Weil: Attention Is Everything

Han Qin (秦汉)

一、六岁

1915年。第一次世界大战。西线的士兵在战壕里挨饿。

巴黎有一个六岁的女孩拒绝吃糖。理由是:前线的士兵没有糖吃,她也不吃。

这个女孩叫西蒙娜·薇依。

这不是小孩子的矫情。这是她一辈子的模式:别人在受苦,她不允许自己不受苦。不是因为受苦有什么好处。是因为如果你不受,你就不知道。你不知道,你的认知就是假的。

她长大了。成了哲学教师。然后辞掉教职,去雷诺汽车工厂当了一年流水线女工。1934到1935年。她想知道工人的生活到底是什么样的。不是从书上读,不是从旁边看——是自己干。

她在日记里写:工厂的工作不只是让身体疲劳。它让你的灵魂变形。你不再是一个人。你是一个零件。机器让你按它的节奏运转,你的思想被切成碎片,你没有时间完成一个念头。你变成了注意力的碎片。

一年以后她出来了。她说那一年"在我身上留下了奴隶的烙印"。

这个女人后来写了二十世纪最深刻的关于注意力的文字。不是因为她是天才——虽然她确实是天才,她的哥哥安德烈·薇依是二十世纪最伟大的数学家之一。是因为她知道注意力被摧毁是什么感觉。她在工厂里体验过。

你知道一个东西的价值,最好的方式是失去它。

二、注意力是祈祷

薇依最著名的一句话:"注意力,达到最高程度,就是祈祷。"

这句话出自她的一篇短文:《论学校学习的正确用途——以热爱上帝为目标》。标题很长。内容很短。核心意思更短:你在学校里学习数学和拉丁文,真正的目的不是为了掌握数学和拉丁文。真正的目的是训练注意力。因为注意力是认知的全部。

注意力是什么?不是"集中精神"。不是"努力想"。不是意志力。

薇依说得很清楚:注意力不是意志的工作。意志只能控制几块肌肉的运动。你可以用意志把手放在桌子上。但你不能用意志让自己产生洞见。洞见不是挤出来的。

注意力是:悬置你的思想,让它空下来,准备好被对象穿透。

"悬置思想,让思想保持空白,可被穿透,准备好接纳它所注视的对象。"

注意这里的每一个词。悬置——不是用力,是放下。空白——不是空洞,是腾出空间。可被穿透——不是主动抓取,是被动接收。准备好接纳——你不去找对象,你等对象来找你。

这跟孔德和波普尔的认知论完全是反方向的。

孔德说:你去观察世界,从世界中提取规律。主体是主动的。

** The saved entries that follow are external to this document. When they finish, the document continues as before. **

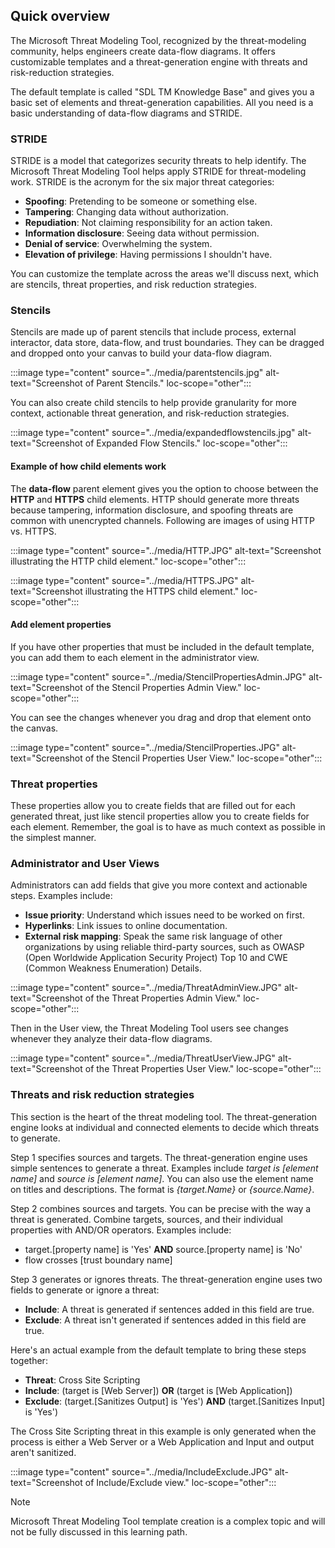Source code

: ## Quick overview

The Microsoft Threat Modeling Tool, recognized by the threat-modeling community, helps engineers create data-flow diagrams. It offers customizable templates and a threat-generation engine with threats and risk-reduction strategies.

The default template is called "SDL TM Knowledge Base" and gives you a basic set of elements and threat-generation capabilities. All you need is a basic understanding of data-flow diagrams and STRIDE.

### STRIDE

STRIDE is a model that categorizes security threats to help identify. The Microsoft Threat Modeling Tool helps apply STRIDE for threat-modeling work. STRIDE is the acronym for the six major threat categories:

- **Spoofing**: Pretending to be someone or something else.
- **Tampering**: Changing data without authorization.
- **Repudiation**: Not claiming responsibility for an action taken.
- **Information disclosure**: Seeing data without permission.
- **Denial of service**: Overwhelming the system.
- **Elevation of privilege**: Having permissions I shouldn't have.

You can customize the template across the areas we'll discuss next, which are stencils, threat properties, and risk reduction strategies.

### Stencils

Stencils are made up of parent stencils that include process, external interactor, data store, data-flow, and trust boundaries. They can be dragged and dropped onto your canvas to build your data-flow diagram.

:::image type="content" source="../media/parentstencils.jpg" alt-text="Screenshot of Parent Stencils." loc-scope="other":::

You can also create child stencils to help provide granularity for more context, actionable threat generation, and risk-reduction strategies.

:::image type="content" source="../media/expandedflowstencils.jpg" alt-text="Screenshot of Expanded Flow Stencils." loc-scope="other":::

#### Example of how child elements work

The **data-flow** parent element gives you the option to choose between the **HTTP** and **HTTPS** child elements. HTTP should generate more threats because tampering, information disclosure, and spoofing threats are common with unencrypted channels. Following are images of using HTTP vs. HTTPS.

:::image type="content" source="../media/HTTP.JPG" alt-text="Screenshot illustrating the HTTP child element." loc-scope="other":::

:::image type="content" source="../media/HTTPS.JPG" alt-text="Screenshot illustrating the HTTPS child element." loc-scope="other":::

#### Add element properties

If you have other properties that must be included in the default template, you can add them to each element in the administrator view.

:::image type="content" source="../media/StencilPropertiesAdmin.JPG" alt-text="Screenshot of the Stencil Properties Admin View." loc-scope="other":::

You can see the changes whenever you drag and drop that element onto the canvas.

:::image type="content" source="../media/StencilProperties.JPG" alt-text="Screenshot of the Stencil Properties User View." loc-scope="other":::

### Threat properties

These properties allow you to create fields that are filled out for each generated threat, just like stencil properties allow you to create fields for each element. Remember, the goal is to have as much context as possible in the simplest manner.

### Administrator and User Views

Administrators can add fields that give you more context and actionable steps. Examples include:

- **Issue priority**: Understand which issues need to be worked on first.
- **Hyperlinks**: Link issues to online documentation.
- **External risk mapping**: Speak the same risk language of other organizations by using reliable third-party sources, such as OWASP (Open Worldwide Application Security Project) Top 10 and CWE (Common Weakness Enumeration) Details.

:::image type="content" source="../media/ThreatAdminView.JPG" alt-text="Screenshot of the Threat Properties Admin View." loc-scope="other":::

Then in the User view, the Threat Modeling Tool users see changes whenever they analyze their data-flow diagrams.

:::image type="content" source="../media/ThreatUserView.JPG" alt-text="Screenshot of the Threat Properties User View." loc-scope="other":::

### Threats and risk reduction strategies

This section is the heart of the threat modeling tool. The threat-generation engine looks at individual and connected elements to decide which threats to generate.

Step 1 specifies sources and targets. The threat-generation engine uses simple sentences to generate a threat. Examples include *target is [element name]* and *source is [element name]*. You can also use the element name on titles and descriptions. The format is *{target.Name}* or *{source.Name}*.

Step 2 combines sources and targets. You can be precise with the way a threat is generated. Combine targets, sources, and their individual properties with AND/OR operators. Examples include:

- target.[property name] is 'Yes' **AND** source.[property name] is 'No'
- flow crosses [trust boundary name]

Step 3 generates or ignores threats. The threat-generation engine uses two fields to generate or ignore a threat:

- **Include**: A threat is generated if sentences added in this field are true.
- **Exclude**: A threat isn't generated if sentences added in this field are true.

Here's an actual example from the default template to bring these steps together:

- **Threat**: Cross Site Scripting
- **Include**: (target is [Web Server]) **OR** (target is [Web Application])
- **Exclude**: (target.[Sanitizes Output] is 'Yes') **AND** (target.[Sanitizes Input] is 'Yes')

The Cross Site Scripting threat in this example is only generated when the process is either a Web Server or a Web Application and Input and output aren't sanitized.

:::image type="content" source="../media/IncludeExclude.JPG" alt-text="Screenshot of Include/Exclude view." loc-scope="other":::

> [!NOTE]
> Microsoft Threat Modeling Tool template creation is a complex topic and will not be fully discussed in this learning path.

世界是被动的。波普尔说:你提出猜想,然后让世界来检验。主体先出手。世界后接招。

薇依说:你什么都不做。你清空自己。你等。然后世界进来。

这不是懒惰。这比所有的"主动"都难。因为清空自己意味着放弃控制。放弃"我要知道什么"的执念。放弃"我要从这个观察中得到什么"的预期。你只是在那里。完全地,空白地,在那里。

然后对象来了。它穿透你。你知道了。

三、她和麦克林托克

上一篇写了麦克林托克。麦克林托克说她能"进入"玉米细胞,染色体是她的"朋友"。

薇依说的是同一件事的另一面。

麦克林托克强调"进入"——她走到对象那里去,跟对象待在一起。薇依强调"接纳"——她让对象走到她这里来,穿透她。

一个是走进去。一个是让它进来。方向相反,结果一样:自我消失了,对象变得巨大而清晰。

麦克林托克说:"我越跟它们在一起,它们就越大,我就越小。"

薇依说:"注意力如此充分,以至于'我'消失了。"

两句话说的是同一件事。认知的最高形式不是"我抓住了对象"。是"我消失了,对象在这里了"。

这跟费希特刚好相反。费希特说"我设定我自身"——认知从"我"开始。薇依说注意力的最高形式是"我"的消失。费希特找到了认知者的位置。薇依说:找到了之后,你要学会离开那个位置。不是放弃认知。是让认知不再围绕"我"运转。

费希特是认知论弧线的上升段——认知者站出来了。薇依是转折点——认知者学会了退后。从费希特的"我"到薇依的"无我",不是退步,是进了一步。你必须先有"我",才能放下"我"。没有费希特的"我",薇依的"无我"就是空话。

四、重力与恩典

1943年。薇依死了。三十四岁。

死因是肺结核加上自我饥饿。她在伦敦,参加自由法国的抵抗运动。医生让她好好吃饭养身体。她拒绝了。她只吃她认为被德军占领的法国人民能吃到的量。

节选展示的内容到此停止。